Would-be voters arrived by the thousands, filling out registrations in their front seats while the Clerk's Office moved its operation outdoors to accommodate the last-day crush.
"We have always known it was going to be a high-turnout year," Deputy Clerk Jason Yocom said as prospective voters jammed roads in and around the government complex near 2100 South and State Street.
Salt Lake County is bracing for big numbers at the polls. The Clerk's Office has registered more than 35,500 new voters since last November, pushing the election rolls past 517,000 people. And that's not counting Monday's registrations.
Similar trends have cropped up elsewhere along the Wasatch Front.
Close to 2,000 people clogged the Utah County Clerk's Office on Monday - so many that phones went unanswered and voice mail maxed out, even with 30 temporary workers on hand.
The county had 181,000 registered voters in February and likely will reach 250,000 after Monday's forms are processed, according to Clerk-Auditor Bryan Thompson. That's a jump of 69,000 voters.
What's striking, Thompson added, is the number of new voters between 18 and 24 years old. Brigham Young University and Utah Valley University turned in a combined 4,600 registrations from campus campaigns.

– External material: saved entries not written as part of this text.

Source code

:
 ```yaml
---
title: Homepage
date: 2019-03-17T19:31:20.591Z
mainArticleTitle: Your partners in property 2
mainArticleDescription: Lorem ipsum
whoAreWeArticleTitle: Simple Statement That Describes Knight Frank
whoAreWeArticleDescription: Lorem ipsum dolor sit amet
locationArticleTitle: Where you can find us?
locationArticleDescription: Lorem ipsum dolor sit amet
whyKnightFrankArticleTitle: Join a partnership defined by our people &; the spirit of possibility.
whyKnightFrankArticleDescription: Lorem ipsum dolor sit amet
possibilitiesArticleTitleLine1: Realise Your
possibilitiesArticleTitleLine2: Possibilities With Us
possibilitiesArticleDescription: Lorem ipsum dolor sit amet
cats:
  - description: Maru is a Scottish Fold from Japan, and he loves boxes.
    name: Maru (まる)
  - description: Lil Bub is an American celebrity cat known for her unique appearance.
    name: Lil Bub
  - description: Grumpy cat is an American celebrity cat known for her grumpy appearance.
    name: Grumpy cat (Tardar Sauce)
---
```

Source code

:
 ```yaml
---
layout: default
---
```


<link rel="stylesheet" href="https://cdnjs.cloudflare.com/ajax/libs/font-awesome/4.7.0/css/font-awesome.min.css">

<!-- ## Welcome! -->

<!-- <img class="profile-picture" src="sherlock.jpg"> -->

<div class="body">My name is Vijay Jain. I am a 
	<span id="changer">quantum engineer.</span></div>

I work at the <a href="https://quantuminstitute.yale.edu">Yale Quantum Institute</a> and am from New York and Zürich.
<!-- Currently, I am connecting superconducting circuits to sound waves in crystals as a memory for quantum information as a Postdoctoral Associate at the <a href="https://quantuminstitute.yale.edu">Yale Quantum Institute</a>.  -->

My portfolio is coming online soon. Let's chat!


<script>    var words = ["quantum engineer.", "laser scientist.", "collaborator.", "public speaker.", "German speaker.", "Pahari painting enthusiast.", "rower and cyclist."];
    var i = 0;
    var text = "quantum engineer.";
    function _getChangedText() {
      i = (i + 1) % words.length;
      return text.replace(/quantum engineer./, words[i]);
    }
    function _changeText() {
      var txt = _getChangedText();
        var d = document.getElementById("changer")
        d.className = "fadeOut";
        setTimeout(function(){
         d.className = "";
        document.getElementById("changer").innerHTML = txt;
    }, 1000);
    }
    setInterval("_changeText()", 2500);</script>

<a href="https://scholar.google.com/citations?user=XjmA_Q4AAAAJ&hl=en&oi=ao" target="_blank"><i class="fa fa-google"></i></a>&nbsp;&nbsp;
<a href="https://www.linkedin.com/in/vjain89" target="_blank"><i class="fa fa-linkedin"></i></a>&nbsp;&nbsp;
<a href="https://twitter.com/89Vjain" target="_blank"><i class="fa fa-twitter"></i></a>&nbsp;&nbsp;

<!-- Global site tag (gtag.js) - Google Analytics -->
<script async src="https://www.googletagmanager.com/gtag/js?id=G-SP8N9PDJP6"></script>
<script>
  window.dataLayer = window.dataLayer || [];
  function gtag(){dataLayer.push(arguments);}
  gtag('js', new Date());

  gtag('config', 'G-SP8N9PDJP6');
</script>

And, in Davis County, the clerk reports 25,000 more registered voters this year than Election Day 2004.
"We've got lines in the hallway," said Clerk-Auditor Steve Rawlings. "We've never had this much interest in an election in the [18] years that I've been with the county."
Bumper-to-bumper registrations continued through the day in Salt Lake County, where the Clerk's Office projected more than 5,000 voter registrations Monday alone - a single-day surge that officials handled in fast-food fashion with a parking lot drive-through.
"It kind of feels like you are going up for a hamburger or something," quipped Lawrence Kitpatrick of Taylorsville.
But with the national economy teetering into recession, a continuing war in Iraq and a historic presidential election just two weeks away, prospective voters seemed willing to wait in lines that sometimes numbered more than 40 vehicles long.
That was the case with Ronnie Brown, a Murray electrician who hasn't registered to vote for more than a decade. He couldn't stay away from the polls this year, not with the upheaval on Wall Street.
"It is pretty important with the economy," he said, explaining that a family member's retirement accounts have plunged hundreds of thousands of dollars. "This is going to be the biggest election in history."
So Brown took a day off work to register. Within 15 minutes of inching into the government center's entrance on 2100 South, he had completed his paperwork and decided to go inside and cast his ballot early.
But the long lines irked veteran Clerk Sherrie Swensen, who blamed the lurch on legislation last year that required prospective voters to show up at the Clerk's Office to register 15 days before the election, rather than sign up at satellite venues such as grocery stores, libraries and other county buildings in the weeks before Election Day.
"It is so frustrating to me," she said. "This is the result."
Brown isn't complaining. He spent his extra hours Monday remodeling his bathroom in Murray. And, more important, he cast his vote for president.
The person he thinks will resolve the nation's economic woes: John McCain.